An effort should be made to prevent carrying whiteflies into the greenhouse by wearing clothes that are dark in color, i.e., brown, red, or black. Do not wear white, yellow, or green which are attractive to whiteflies. Exclude all animals from the greenhouse where possible.
Grower experience and numerous studies have shown the value of installing insect screening over vents to prevent entry of whiteflies. However, the grower should do some homework before undertaking a screening installation. A number of screen types are available on the market that vary in construction material, durability, and mesh size. Keep in mind that when designing a new greenhouse with screening or retrofitting an existing greenhouse that fine mesh screens restrict air flow. Therefore, the ventilation system must be designed properly. Once installed, check the screening periodically to check for loose or torn material.
Inspection and Quarantine
Another kind of exclusion is to inspect all incoming plant material before it is moved into the greenhouse. Unpack the pots of flats in a receiving area away from the production area and have an experienced employee inspect the plants for all whitefly stages. One or more responsible individuals may be trained and given responsibility for this task. In the case of highly susceptible crops, it may be desirable to quarantine incoming plant materials for a week or two in a section away from the main production area to determine if whiteflies are present.

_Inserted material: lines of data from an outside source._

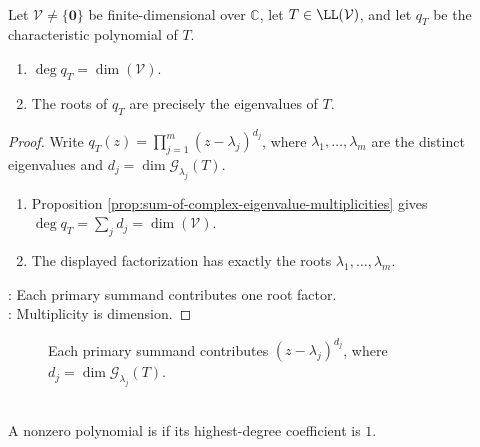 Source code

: \begin{proposition} \label{prop:operator-characteristic-polynomial-degree-roots} \\
Let $\mathcal{V}\neq\{\mathbf{0}\}$ be finite-dimensional over $\mathbb{C}$, let $T\in\LL(\mathcal{V})$, and let $q_T$ be the characteristic polynomial of $T$.
\begin{enumerate}[label=(\roman*)]
\setlength{\itemsep}{0pt}
\item $\deg q_T=\dim(\mathcal{V})$.
\item The roots of $q_T$ are precisely the eigenvalues of $T$.
\end{enumerate}
\begin{proof}
Write $q_T(z)=\prod\limits_{j=1}^{m}(z-\lambda_j)^{d_j}$, where $\lambda_1,\ldots,\lambda_m$ are the distinct eigenvalues and $d_j=\dim \mathcal{G}_{\lambda_j}(T)$.
\begin{enumerate}[label=(\roman*)]
\setlength{\itemsep}{0pt}
\item Proposition \ref{prop:sum-of-complex-eigenvalue-multiplicities} gives $\deg q_T=\sum_jd_j=\dim(\mathcal{V})$.
\item The displayed factorization has exactly the roots $\lambda_1,\ldots,\lambda_m$.
\end{enumerate}
: Each primary summand contributes one root factor.\\
: Multiplicity is dimension.
\end{proof}
\end{proposition}

\begin{figure}[H]
  \centering
  
  \caption{Each primary summand contributes $(z-\lambda_j)^{d_j}$, where $d_j=\dim \mathcal{G}_{\lambda_j}(T)$.}
  \label{fig:operator-characteristic-polynomial-primary-blocks}
\end{figure}

\begin{definition} \label{def:monic-polynomial} \\
A nonzero polynomial is  if its highest-degree coefficient is $1$.
\end{definition}

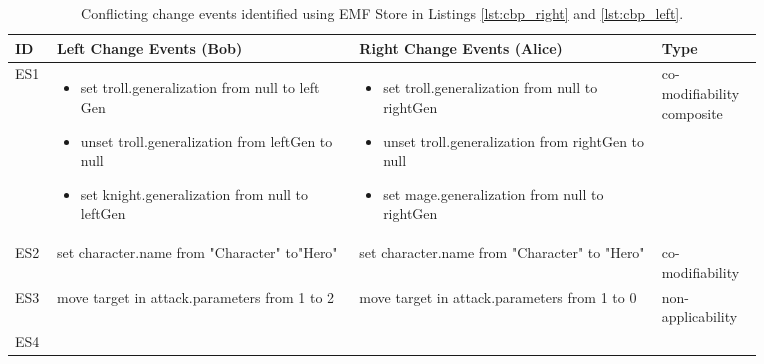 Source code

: \begin{table*}[ht]
  \centering
  \caption{Conflicting change events identified using EMF Store in Listings \ref{lst:cbp_right} and \ref{lst:cbp_left}.}
  \label{table:conflicts_emfs}
  \begin{scriptsize}
    \begin{tabular}{|p{0.04\linewidth}|p{0.36\linewidth}|p{0.36\linewidth}|
        p{0.11\linewidth}|}
      \hline
      \textbf{ID} & 
      \textbf{Left Change Events (Bob)} & 
      \textbf{Right Change Events (Alice)} & 
      \textbf{Type}\\ 
      \hline
      ES1 & 
      \begin{minipage}[t]{\linewidth}
        \raggedright
        \begin{itemize}[leftmargin=0pt]
          \setlength
          \item[] set troll.generalization from null to left
          Gen
          \item[] unset troll.generalization from leftGen
          to null
          \item[] set knight.generalization from null
          to leftGen
        \end{itemize}
      \end{minipage} & 
      \begin{minipage}[t]{\linewidth}
        \raggedright
        \begin{itemize}[leftmargin=0pt]
          \setlength
          \item[] set troll.generalization from null to
          rightGen
          \item[] unset troll.generalization from rightGen
          to null
          \item[] set mage.generalization from null to
          rightGen
        \end{itemize}
      \end{minipage} & 
      co-modifiability
      composite \\
      \hline
      ES2 & set character.name from "Character"
      to"Hero" & 
      set character.name from "Character"
      to "Hero" & 
      co-modifiability \\ 
      \hline
      ES3 & 
      move target in attack.parameters from
      1 to 2
      & 
      move target in attack.parameters from
      1 to 0
      & 
      non-applicability\\
      \hline
      ES4 & 
      \begin{minipage}[t]{\linewidth}

\end{minipage}
\end{tabular}
\end{scriptsize}
\end{table*}
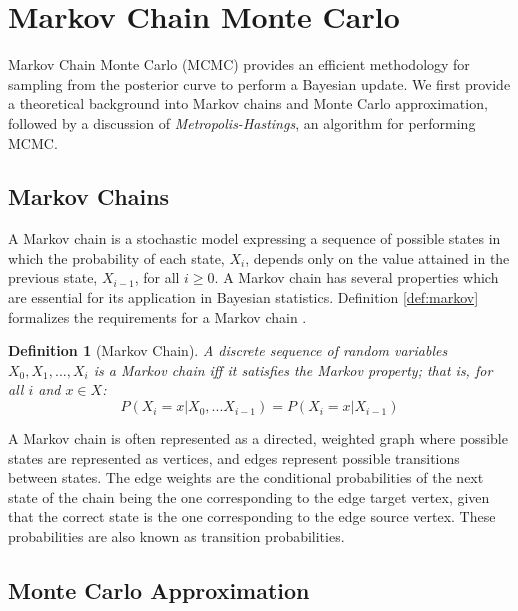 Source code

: \documentclass[
  12pt,
]{book}
\theoremstyle{definition}
\newtheorem{definition}{Definition}[chapter]
\theoremstyle{definition}
\theoremstyle{definition}
\theoremstyle{remark}
\begin{document}
\hypertarget{markov-chain-monte-carlo}{%
\section{Markov Chain Monte Carlo}\label{markov-chain-monte-carlo}}

Markov Chain Monte Carlo (MCMC) provides an efficient methodology for sampling from the posterior curve to perform a Bayesian update. We first provide a theoretical background into Markov chains and Monte Carlo approximation, followed by a discussion of \emph{Metropolis-Hastings}, an algorithm for performing MCMC.

\hypertarget{markov-chains}{%
\subsection{Markov Chains}\label{markov-chains}}

A Markov chain is a stochastic model expressing a sequence of possible states in which the probability of each state, \(X_{i}\), depends only on the value attained in the previous state, \(X_{i-1}\), for all \(i \geq 0\).
A Markov chain has several properties which are essential for its application in Bayesian statistics.
Definition \ref{def:markov} formalizes the requirements for a Markov chain \citep{Wasserman2004}.

\begin{definition}[Markov Chain]
\protect\hypertarget{def:markov}{}{\label{def:markov} {} }\emph{A discrete sequence of random variables \({X_{0},X_{1},...,X_{i}}\) is a Markov chain iff it satisfies the Markov property; that is, for all \(i\) and \(x \in X\):}
\[P(X_{i}=x|X_{0},...X_{i-1})=P(X_{i}=x|X_{i-1})\]
\end{definition}

A Markov chain is often represented as a directed, weighted graph where possible states are represented as vertices, and edges represent possible transitions between states. The edge weights are the conditional probabilities of the next state of the chain being the one corresponding to the edge target vertex, given that the correct state is the one corresponding to the edge source vertex. These probabilities are also known as transition probabilities.

\hypertarget{monte-carlo-approximation}{%
\subsection{Monte Carlo Approximation}\label{monte-carlo-approximation}}
\end{document}
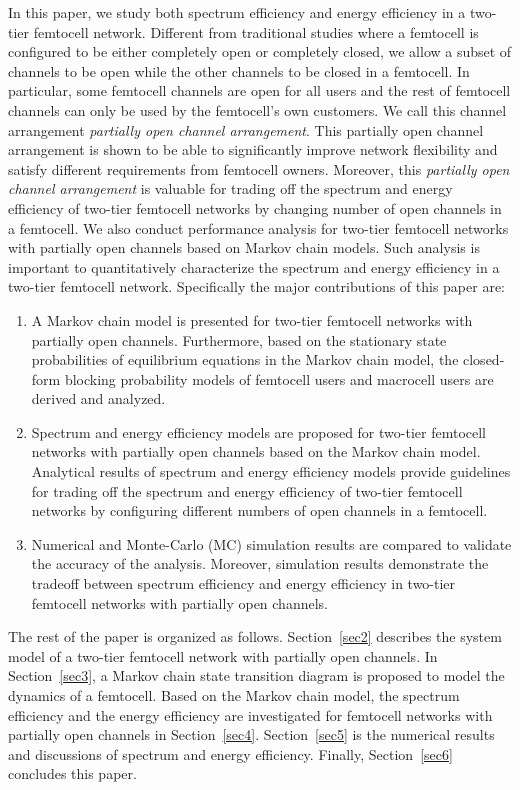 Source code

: \documentclass[10pt,final,journal,letterpaper,twoside,twocolumn]{IEEEtran}
\begin{document}
In this paper, we study both spectrum efficiency and energy efficiency in
a two-tier femtocell network. Different from traditional studies where a femtocell is configured to be either completely open or completely
closed, we allow a subset of channels to be open while the other channels to be closed in a femtocell. In particular, some femtocell channels are open for all users and the rest of femtocell
channels can only be used by the femtocell's own customers. We call this channel arrangement \textit{partially open channel arrangement}. This partially open channel arrangement is shown to be able to
significantly improve network flexibility and satisfy different requirements from femtocell owners. Moreover, this \textit{partially open channel arrangement} is valuable for trading off the spectrum and energy efficiency of two-tier femtocell networks by changing number of open channels in a femtocell. We also conduct performance analysis for two-tier femtocell networks with partially open channels based on Markov chain models.
Such analysis is important to quantitatively characterize the spectrum and energy
efficiency in a two-tier femtocell network. Specifically the major contributions of this paper
are:

\begin{enumerate}
\item A Markov chain model is presented for two-tier femtocell networks with partially
open channels. Furthermore, based on the stationary state probabilities of equilibrium equations in the Markov chain model, the closed-form blocking probability models of femtocell users and macrocell users are derived and analyzed.
\item Spectrum and energy efficiency models are proposed for two-tier femtocell networks with partially open channels based on the Markov chain model. Analytical results of spectrum and energy efficiency models provide guidelines for trading off the spectrum and energy efficiency of two-tier femtocell networks by configuring different numbers of open channels in a femtocell.
\item Numerical and Monte-Carlo (MC) simulation results are compared to validate the accuracy of the analysis. Moreover, simulation results demonstrate the tradeoff between spectrum efficiency and energy efficiency in two-tier femtocell networks with partially open channels.
\end{enumerate}

The rest of the paper is organized as follows. Section~\ref{sec2} describes the system model of a
two-tier femtocell network with partially open channels. In Section~\ref{sec3}, a
Markov chain state transition diagram is proposed to model the
dynamics of a femtocell. Based on the Markov chain model, the spectrum efficiency and the energy efficiency are investigated for femtocell networks with partially
open channels in Section~\ref{sec4}. Section~\ref{sec5} is the numerical results and discussions of spectrum and energy efficiency. Finally, Section~\ref{sec6} concludes this paper.
\end{document}
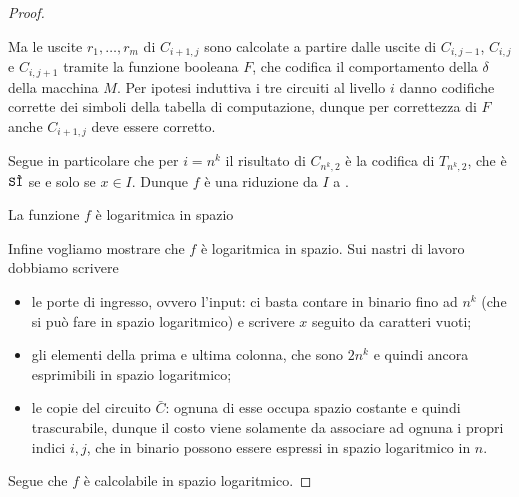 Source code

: \begin{proof}
\begin{description}
      Ma le uscite $r_1, \dots, r_m$ di $C_{i+1, j}$ sono calcolate a partire
      dalle uscite di $C_{i, j-1}$, $C_{i, j}$ e $C_{i, j+1}$ tramite la funzione
      booleana $F$, che codifica il comportamento della $\delta$ della macchina
      $M$. Per ipotesi induttiva i tre circuiti al livello $i$ danno codifiche
      corrette dei simboli della tabella di computazione, dunque per correttezza
      di $F$ anche $C_{i+1, j}$ deve essere corretto.       
  \end{description}

  Segue in particolare che per $i = n^{\!k}$ il risultato di $C_{n^{\!k}, 2}$ è la codifica
  di $T_{n^{\!k}, 2}$, che è $\SI$ se e solo se $x \in I$. Dunque $f$ è una riduzione
  da $I$ a \CVAL.

  \medskip
  \textsf{\color{RoyalBlue} La funzione $f$ è logaritmica in spazio}
  
  Infine vogliamo mostrare che $f$ è logaritmica in spazio. Sui nastri di lavoro
  dobbiamo scrivere \begin{itemize}
    \item le porte di ingresso, ovvero l'input: ci basta contare in binario fino
      ad $n^{\!k}$ (che si può fare in spazio logaritmico) e scrivere $x$ seguito da
      caratteri vuoti;
    \item gli elementi della prima e ultima colonna, che sono $2n^{\!k}$ e quindi 
      ancora esprimibili in spazio logaritmico;
    \item le copie del circuito $\bar C$: ognuna di esse occupa spazio costante
      e quindi trascurabile, dunque il costo viene solamente da associare ad ognuna
      i propri indici $i, j$, che in binario possono essere espressi in spazio
      logaritmico in $n$.  
  \end{itemize}
  Segue che $f$ è calcolabile in spazio logaritmico.
\end{proof}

Naturally occurring whitefly predators such as Encarsia formosa and Delphastus pusillus are available commercially and have been tried in commercial greenhouses. However, reliable programs based solely on biologicals have not been developed and eradication to a commercially acceptable level, if possible at all, requires a great deal of skill. Further, whitefly predators are usually not compatible with insecticide applications.
A large number of chemical insecticides for whiteflies are available, and it is often confusing trying to decide which one to apply. The first step is to identify the whitefly species, its distribution, and the most prevalent life stage present. I have discussed these issues previously (Whitefly identification and monitoring, Kessler and Cobb). Next, choose an insecticide that is effective against the most prevalent life stage. To prevent development of resistance in the population, rotate insecticide products among different chemical groups. Generally, avoid applying the same chemical two or more times consecutively.
One concern that many entomologists quietly share is for a trend toward heavy reliance on Imidacloprid (Marathon) by the greenhouse industry. While Marathon is an excellent product for whitefly control when used correctly, prudence and past experience would dictate caution. Marathon should be combined with other strategies in a total program of whitefly control.
In the case of a heavy whitefly infestation of mixed stages, several applications of insecticide may be necessary per week to bring the problem under control. However, if the infestation is very heavy and out of control, it may be worth considering the economics of a 'prolonged battle.' With the rising costs of newer insecticides, it may be more economical in the long run to eliminate the crop and start over.